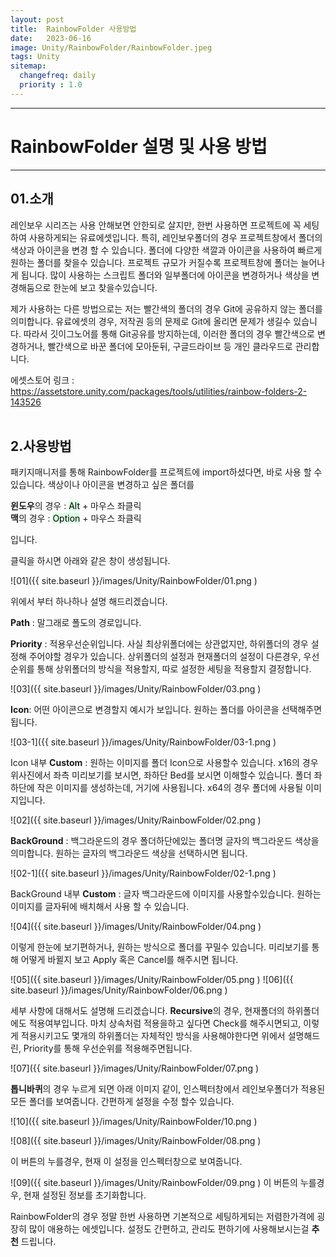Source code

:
```yaml
---
layout: post
title:  RainbowFolder 사용방법
date:   2023-06-16
image: Unity/RainbowFolder/RainbowFolder.jpeg
tags: Unity
sitemap:
  changefreq: daily
  priority : 1.0
---
```




---
# RainbowFolder 설명 및 사용 방법
---

## 01.소개

레인보우 시리즈는 사용 안해보면 안한되로 살지만, 한번 사용하면 프로젝트에 꼭 세팅하여 사용하게되는 유료에셋입니다.
특히, 레인보우폴더의 경우 프로젝트창에서 폴더의 색상과 아이콘을 변경 할 수 있습니다.
폴더에 다양한 색깔과 아이콘을 사용하여 빠르게 원하는 폴더를 찾을수 있습니다.
프로젝트 규모가 커질수록 프로젝트창에 폴더는 늘어나게 됩니다. 많이 사용하는 스크립트 폴더와 일부폴더에 아이콘을 변경하거나
색상을 변경해둠으로 한눈에 보고 찾을수있습니다.

제가 사용하는 다른 방법으로는 저는 빨간색의 폴더의 경우 Git에 공유하지 않는 폴더를 의미합니다.
유료에셋의 경우, 저작권 등의 문제로 Git에 올리면 문제가 생길수 있습니다. 따라서 깃이그노어를 통해 Git공유를 방지하는데,
이러한 폴더의 경우 빨간색으로 변경하거나, 빨간색으로 바꾼 폴더에 모아둔뒤, 구글드라이브 등 개인 클라우드로 관리합니다.

에셋스토어 링크 : <https://assetstore.unity.com/packages/tools/utilities/rainbow-folders-2-143526>
<br><br>
## 2.사용방법

패키지매니저를 통해 RainbowFolder를 프로젝트에 import하셨다면, 바로 사용 할 수 있습니다.
색상이나 아이콘을 변경하고 싶은 폴더를 

**윈도우**의 경우 : <mark style='background-color: #dcffe4'>Alt</mark> + 마우스 좌클릭<br>
**맥**의 경우 : <mark style='background-color: #dcffe4'>Option</mark> + 마우스 좌클릭

입니다.

클릭을 하시면 아래와 같은 창이 생성됩니다.

![01]({{ site.baseurl }}/images/Unity/RainbowFolder/01.png )
<br>

위에서 부터 하나하나 설명 해드리겠습니다.

**Path** : 말그래로 폴도의 경로입니다.

**Priority** : 적용우선순위입니다. 사실 최상위폴더에는 상관없지만, 하위폴더의 경우 설정해 주어야할 경우가 있습니다. 상위폴더의 설정과 현재폴더의 설정이 다른경우, 우선순위를 통해 상위폴더의 방식을 적용할지, 따로 설정한 세팅을 적용할지 결정합니다.

![03]({{ site.baseurl }}/images/Unity/RainbowFolder/03.png )

**Icon**: 어떤 아이콘으로 변경할지 예시가 보입니다. 원하는 폴더를 아이콘을 선택해주면됩니다. 

![03-1]({{ site.baseurl }}/images/Unity/RainbowFolder/03-1.png )

Icon 내부 **Custom** :  원하는 이미지를 폴더 Icon으로 사용할수 있습니다. x16의 경우 위사진에서 좌측 미리보기를 보시면, 좌하단 Bed를 보시면 이해할수 있습니다. 폴더 좌하단에 작은 이미지를 생성하는데, 거기에 사용됩니다. x64의 경우 폴더에 사용될 이미지입니다.

![02]({{ site.baseurl }}/images/Unity/RainbowFolder/02.png )

**BackGround** : 백그라운드의 경우 폴더하단에있는 폴더명 글자의 백그라운드 색상을 의미합니다. 원하는 글자의 백그라운드 색상을 선택하시면 됩니다.

![02-1]({{ site.baseurl }}/images/Unity/RainbowFolder/02-1.png )

BackGround 내부 **Custom** : 글자 백그라운드에 이미지를 사용할수있습니다. 원하는 이미지를 글자뒤에 배치해서 사용 할 수 있습니다.

![04]({{ site.baseurl }}/images/Unity/RainbowFolder/04.png )

이렇게 한눈에 보기편하거나, 원하는 방식으로 폴더를 꾸밀수 있습니다. 미리보기를 통해 어떻게 바뀔지 보고 Apply 혹은 Cancel를 해주시면 됩니다.

![05]({{ site.baseurl }}/images/Unity/RainbowFolder/05.png )
![06]({{ site.baseurl }}/images/Unity/RainbowFolder/06.png )

세부 사항에 대해서도 설명해 드리겠습니다.
**Recursive**의 경우, 현재폴더의 하위폴더에도 적용여부입니다. 마치 상속처럼 적용을하고 싶다면 Check를 해주시면되고, 이렇게 적용시키고도 몇개의 하위폴더는 자체적인 방식을 사용해야한다면 위에서 설명해드린, Priority를 통해 우선순위를 적용해주면됩니다.

![07]({{ site.baseurl }}/images/Unity/RainbowFolder/07.png )

**톱니바퀴**의 경우 누르게 되면 아래 이미지 같이, 인스펙터창에서 레인보우폴더가 적용된 모든 폴더를 보여줍니다. 간편하게 설정을 수정 할수 있습니다.

![10]({{ site.baseurl }}/images/Unity/RainbowFolder/10.png )

![08]({{ site.baseurl }}/images/Unity/RainbowFolder/08.png )

이 버튼의 누를경우, 현재 이 설정을 인스펙터창으로 보여줍니다.

![09]({{ site.baseurl }}/images/Unity/RainbowFolder/09.png )
이 버튼의 누를경우, 현재 설정된 정보를 초기화합니다. 

RainbowFolder의 경우 정말 한번 사용하면 기본적으로 세팅하게되는 저렴한가격에 굉장히 많이 애용하는 에셋입니다.
설정도 간편하고, 관리도 편하기에 사용해보시는걸 **추천** 드립니다.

***

(Activity) Wherever the string "Git에" appears in the data above, report the whole line.

(Response to the task)
제가 사용하는 다른 방법으로는 저는 빨간색의 폴더의 경우 Git에 공유하지 않는 폴더를 의미합니다.
유료에셋의 경우, 저작권 등의 문제로 Git에 올리면 문제가 생길수 있습니다. 따라서 깃이그노어를 통해 Git공유를 방지하는데,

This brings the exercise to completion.